--- TASK TO COMPLETE ---
The reply should reproduce every line of the data below word for word, minus any images.

======== AVAILABLE DATA

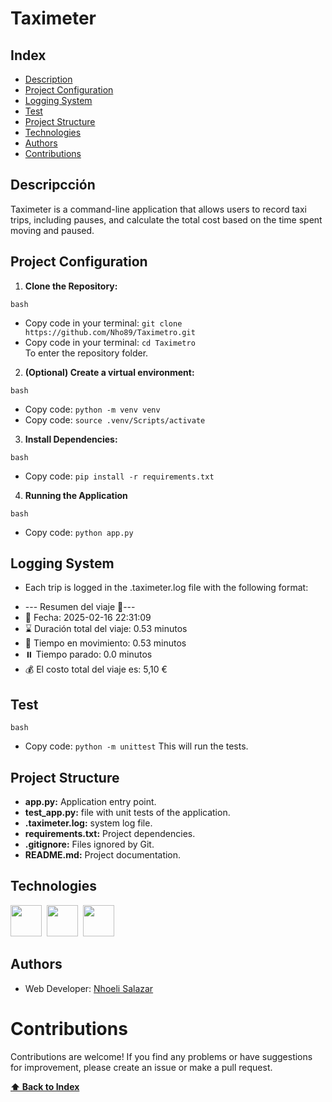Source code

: 
<h1> Taximeter</h1>

## Index

+ [Description](#description)
+ [Project Configuration](#project-Configuration)
+ [Logging System](#Logging-System)
+ [Test](#test)
+ [Project Structure ](#project-structure)
+ [Technologies](#technologies)
+ [Authors](#authors)
+ [Contributions](#contributions)

## Descripcción

<p>Taximeter is a command-line application that allows users to record taxi trips, including pauses, and calculate the total cost based on the time spent moving and paused.</p>

## Project Configuration

1. **Clone the Repository:**

`bash`
* Copy code in your terminal: `git clone https://github.com/Nho89/Taximetro.git`
* Copy code in your terminal: `cd Taximetro` <br>
To enter the repository folder.


2. **(Optional) Create a virtual environment:**
   
`bash`   
* Copy code: `python -m venv venv`
* Copy code: `source .venv/Scripts/activate`


3. **Install Dependencies:** 

`bash`
* Copy code: `pip install -r requirements.txt`

4. **Running the Application**

`bash`
* Copy code: `python app.py`

## Logging System

* Each trip is logged in the .taximeter.log file with the following format:

- --- Resumen del viaje 🧳---
- 📆 Fecha: 2025-02-16 22:31:09
- ⌛ Duración total del viaje: 0.53 minutos
- 🚕 Tiempo en movimiento: 0.53 minutos
- ⏸️ Tiempo parado: 0.0 minutos
- 💰 El costo total del viaje es: 5,10 €


## Test

`bash`
* Copy code: `python -m unittest`
This will run the tests.


## Project Structure 

* __app.py:__  Application entry point.
* __test_app.py:__ file with unit tests of the application.
* __.taximeter.log:__ system log file.
* __requirements.txt:__ Project dependencies.
* __.gitignore:__ Files ignored by Git.
* __README.md:__ Project documentation.


## Technologies

<img width="50" src="https://raw.githubusercontent.com/marwin1991/profile-technology-icons/refs/heads/main/icons/visual_studio_code.png" >&nbsp;
<img width="50" src="https://raw.githubusercontent.com/marwin1991/profile-technology-icons/refs/heads/main/icons/python.png" >&nbsp;
<img width="50" src="https://upload.wikimedia.org/wikipedia/commons/9/91/Octicons-mark-github.svg">&nbsp;



## Authors

 - Web Developer: [Nhoeli Salazar](https://github.com/Nho89)


# Contributions
Contributions are welcome! If you find any problems or have suggestions for improvement, please create an issue or make a pull request.
   
**[⬆️ Back to Index](#index)**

================

--- SOLUTION TO THIS EXERCISE ---
Source code

: 
<h1> Taximeter</h1>

## Index

+ [Description](#description)
+ [Project Configuration](#project-Configuration)
+ [Logging System](#Logging-System)
+ [Test](#test)
+ [Project Structure ](#project-structure)
+ [Technologies](#technologies)
+ [Authors](#authors)
+ [Contributions](#contributions)

## Descripcción

<p>Taximeter is a command-line application that allows users to record taxi trips, including pauses, and calculate the total cost based on the time spent moving and paused.</p>

## Project Configuration

1. **Clone the Repository:**

`bash`
* Copy code in your terminal: `git clone https://github.com/Nho89/Taximetro.git`
* Copy code in your terminal: `cd Taximetro` <br>
To enter the repository folder.


2. **(Optional) Create a virtual environment:**
   
`bash`   
* Copy code: `python -m venv venv`
* Copy code: `source .venv/Scripts/activate`


3. **Install Dependencies:** 

`bash`
* Copy code: `pip install -r requirements.txt`

4. **Running the Application**

`bash`
* Copy code: `python app.py`

## Logging System

* Each trip is logged in the .taximeter.log file with the following format:

- --- Resumen del viaje 🧳---
- 📆 Fecha: 2025-02-16 22:31:09
- ⌛ Duración total del viaje: 0.53 minutos
- 🚕 Tiempo en movimiento: 0.53 minutos
- ⏸️ Tiempo parado: 0.0 minutos
- 💰 El costo total del viaje es: 5,10 €


## Test

`bash`
* Copy code: `python -m unittest`
This will run the tests.


## Project Structure 

* __app.py:__  Application entry point.
* __test_app.py:__ file with unit tests of the application.
* __.taximeter.log:__ system log file.
* __requirements.txt:__ Project dependencies.
* __.gitignore:__ Files ignored by Git.
* __README.md:__ Project documentation.


## Technologies

<img width="50" src="https://raw.githubusercontent.com/marwin1991/profile-technology-icons/refs/heads/main/icons/visual_studio_code.png" >&nbsp;
<img width="50" src="https://raw.githubusercontent.com/marwin1991/profile-technology-icons/refs/heads/main/icons/python.png" >&nbsp;
<img width="50" src="https://upload.wikimedia.org/wikipedia/commons/9/91/Octicons-mark-github.svg">&nbsp;



## Authors

 - Web Developer: [Nhoeli Salazar](https://github.com/Nho89)


# Contributions
Contributions are welcome! If you find any problems or have suggestions for improvement, please create an issue or make a pull request.
   
**[⬆️ Back to Index](#index)**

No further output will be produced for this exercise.